As for “an eerie closeness to present events in Ukraine,” I take that as a compliment. The war in Ukraine is being conducted by drones in the air. In my story, the Russian high command uses underwater drones. But the tactics are the same: to destroy and destabilize the “enemies” of Russia.

Disinformation plays a key role in this present war between Russia and Ukraine, and so it does in my novel. I write about the “research centres” set up by Russia’s FSB (security service) which have only one purpose, to meddle with elections in the US and in the UK, and generally spread disinformation.

 

We know for a fact that the main disinformation centre in Russia operates out of St. Petersburg, but I invented a new centre in Moscow, a five-story building where an army of young Russian hackers are employed with only one purpose: to spread fake news throughout social media, launch bot attacks on various websites, etc., in order to create confusion, sow doubt, and weaken our Western democracies.

Q: Without giving anything away, did you know how the novel would end before you started writing it, or did you make many changes along the way?

A: I knew that Russia could not succeed in its attempt to destroy the Western economy, but it might do us great damage; exactly how much was an open question, even in my mind, until the very end.

 

Also, the fate of my main characters was in their hands and not mine. I had no fixed plan, and I let Marina and Clive and General Varlamov (deputy head of the FSB, Russia’s secret service) take the lead, and I followed.

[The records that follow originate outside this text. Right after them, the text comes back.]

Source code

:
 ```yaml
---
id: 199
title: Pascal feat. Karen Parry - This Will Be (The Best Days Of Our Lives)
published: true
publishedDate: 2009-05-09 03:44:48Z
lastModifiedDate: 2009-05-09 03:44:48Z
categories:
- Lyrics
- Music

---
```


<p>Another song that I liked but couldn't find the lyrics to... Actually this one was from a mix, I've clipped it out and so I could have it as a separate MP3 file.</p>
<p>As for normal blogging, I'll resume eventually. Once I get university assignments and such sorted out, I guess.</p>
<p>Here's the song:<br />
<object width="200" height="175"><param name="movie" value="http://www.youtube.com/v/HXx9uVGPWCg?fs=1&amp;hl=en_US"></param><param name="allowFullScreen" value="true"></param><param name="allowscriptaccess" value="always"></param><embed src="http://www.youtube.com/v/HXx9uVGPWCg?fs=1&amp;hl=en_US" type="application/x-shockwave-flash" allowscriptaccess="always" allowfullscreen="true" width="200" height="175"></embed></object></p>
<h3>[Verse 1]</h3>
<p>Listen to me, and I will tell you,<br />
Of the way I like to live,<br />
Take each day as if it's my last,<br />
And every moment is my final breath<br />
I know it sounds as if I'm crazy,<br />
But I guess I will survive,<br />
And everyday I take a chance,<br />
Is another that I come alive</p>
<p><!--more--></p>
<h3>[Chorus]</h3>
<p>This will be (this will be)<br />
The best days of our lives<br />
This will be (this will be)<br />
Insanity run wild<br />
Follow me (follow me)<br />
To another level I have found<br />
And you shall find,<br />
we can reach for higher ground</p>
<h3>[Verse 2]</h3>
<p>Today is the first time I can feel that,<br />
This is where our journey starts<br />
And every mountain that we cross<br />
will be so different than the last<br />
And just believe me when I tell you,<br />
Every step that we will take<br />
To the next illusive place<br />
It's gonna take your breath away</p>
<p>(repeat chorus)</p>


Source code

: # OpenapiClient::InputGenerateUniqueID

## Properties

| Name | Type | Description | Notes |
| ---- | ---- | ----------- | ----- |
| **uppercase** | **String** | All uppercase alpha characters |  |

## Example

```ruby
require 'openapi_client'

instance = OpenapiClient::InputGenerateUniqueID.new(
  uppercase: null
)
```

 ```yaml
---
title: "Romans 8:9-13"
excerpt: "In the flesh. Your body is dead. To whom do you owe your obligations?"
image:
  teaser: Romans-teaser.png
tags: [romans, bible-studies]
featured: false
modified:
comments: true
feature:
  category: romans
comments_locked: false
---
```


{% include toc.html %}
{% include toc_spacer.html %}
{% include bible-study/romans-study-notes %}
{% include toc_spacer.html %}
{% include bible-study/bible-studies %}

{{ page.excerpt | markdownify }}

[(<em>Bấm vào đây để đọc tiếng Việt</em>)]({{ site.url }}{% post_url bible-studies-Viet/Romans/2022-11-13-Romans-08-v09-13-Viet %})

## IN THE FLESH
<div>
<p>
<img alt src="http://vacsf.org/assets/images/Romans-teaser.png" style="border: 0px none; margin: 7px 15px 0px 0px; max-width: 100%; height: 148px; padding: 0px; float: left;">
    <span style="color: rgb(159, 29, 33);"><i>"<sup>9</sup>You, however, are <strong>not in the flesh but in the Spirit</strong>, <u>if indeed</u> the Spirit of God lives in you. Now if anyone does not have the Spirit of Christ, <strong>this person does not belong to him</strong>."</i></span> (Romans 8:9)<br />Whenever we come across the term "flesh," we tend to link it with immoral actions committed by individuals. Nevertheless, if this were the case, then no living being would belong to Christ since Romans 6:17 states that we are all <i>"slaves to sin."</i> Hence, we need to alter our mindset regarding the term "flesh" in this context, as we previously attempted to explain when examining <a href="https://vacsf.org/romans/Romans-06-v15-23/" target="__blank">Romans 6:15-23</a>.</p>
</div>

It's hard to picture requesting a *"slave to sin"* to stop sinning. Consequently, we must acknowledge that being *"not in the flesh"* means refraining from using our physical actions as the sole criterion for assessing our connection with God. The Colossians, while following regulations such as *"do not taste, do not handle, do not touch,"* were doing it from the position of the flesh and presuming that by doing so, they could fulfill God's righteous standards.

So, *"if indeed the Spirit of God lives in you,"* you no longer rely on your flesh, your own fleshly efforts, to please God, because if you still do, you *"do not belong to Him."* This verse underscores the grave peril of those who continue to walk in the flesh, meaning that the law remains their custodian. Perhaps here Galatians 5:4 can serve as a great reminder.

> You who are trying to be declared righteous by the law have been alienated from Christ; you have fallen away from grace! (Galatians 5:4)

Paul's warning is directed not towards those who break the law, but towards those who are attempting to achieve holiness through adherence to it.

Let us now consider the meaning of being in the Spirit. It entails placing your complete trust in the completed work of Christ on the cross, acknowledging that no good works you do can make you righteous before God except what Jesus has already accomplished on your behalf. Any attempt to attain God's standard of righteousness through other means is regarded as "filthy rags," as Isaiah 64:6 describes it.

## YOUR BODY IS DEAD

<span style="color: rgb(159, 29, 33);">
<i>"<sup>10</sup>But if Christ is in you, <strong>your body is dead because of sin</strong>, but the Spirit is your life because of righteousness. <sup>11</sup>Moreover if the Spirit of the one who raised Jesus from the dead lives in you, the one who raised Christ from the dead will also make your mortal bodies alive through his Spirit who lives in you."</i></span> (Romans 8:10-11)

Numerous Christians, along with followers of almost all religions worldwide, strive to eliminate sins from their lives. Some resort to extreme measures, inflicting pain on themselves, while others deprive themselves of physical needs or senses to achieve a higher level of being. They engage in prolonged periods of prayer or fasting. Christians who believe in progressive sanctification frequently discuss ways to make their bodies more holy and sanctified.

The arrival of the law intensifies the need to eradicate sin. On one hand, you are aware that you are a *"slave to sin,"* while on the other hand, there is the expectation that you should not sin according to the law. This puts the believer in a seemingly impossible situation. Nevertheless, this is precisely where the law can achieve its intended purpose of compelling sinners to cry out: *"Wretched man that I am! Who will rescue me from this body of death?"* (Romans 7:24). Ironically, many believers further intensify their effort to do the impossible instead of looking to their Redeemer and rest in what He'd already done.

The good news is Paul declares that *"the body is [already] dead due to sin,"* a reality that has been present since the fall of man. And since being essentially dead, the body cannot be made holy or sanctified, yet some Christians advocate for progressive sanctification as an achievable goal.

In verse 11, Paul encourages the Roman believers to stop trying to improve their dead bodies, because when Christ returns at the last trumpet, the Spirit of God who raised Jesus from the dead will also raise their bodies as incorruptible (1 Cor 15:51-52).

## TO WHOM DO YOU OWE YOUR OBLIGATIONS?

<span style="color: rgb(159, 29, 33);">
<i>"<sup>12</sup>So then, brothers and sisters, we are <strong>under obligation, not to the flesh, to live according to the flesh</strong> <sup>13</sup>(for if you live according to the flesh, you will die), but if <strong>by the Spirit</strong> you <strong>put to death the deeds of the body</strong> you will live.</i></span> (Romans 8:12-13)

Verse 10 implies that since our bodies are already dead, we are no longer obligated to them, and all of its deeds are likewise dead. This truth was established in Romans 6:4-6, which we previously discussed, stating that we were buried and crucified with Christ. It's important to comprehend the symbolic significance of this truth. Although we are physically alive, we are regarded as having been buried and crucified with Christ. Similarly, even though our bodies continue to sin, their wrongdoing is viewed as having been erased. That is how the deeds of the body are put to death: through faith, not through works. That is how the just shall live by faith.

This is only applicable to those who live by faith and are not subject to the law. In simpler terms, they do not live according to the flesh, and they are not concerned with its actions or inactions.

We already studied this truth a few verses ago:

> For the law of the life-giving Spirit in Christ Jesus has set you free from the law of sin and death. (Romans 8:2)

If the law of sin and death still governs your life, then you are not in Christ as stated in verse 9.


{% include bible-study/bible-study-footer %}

Q: What are you working on now?

A: A sequel but set in the present day.

Q: Anything else we should know?

A: It is a mistake to believe that every Russian supports Putin. They don’t. But nor can they protest or speak out; if they do, they will go to prison.

It is another mistake to think that Russia is not being seriously damaged by this war; sanctions are biting, prices are rising, and young Russian men are dying in great numbers.

 

I feel strongly that we must stay by Ukraine’s side and support their war effort, until they can bring Russia to the table more or less on their terms. You may think this is wishful thinking, but I believe it is the only honourable way forward, both for Ukraine and for Western democracies. If we fail here, then so many other small countries (Finland, the Baltic states, Moldova) are at risk.

Finally, it saddens me greatly that I shall never go back to Russia while Putin is in power, and while the country is a police state. But that could, and, I believe, will, change.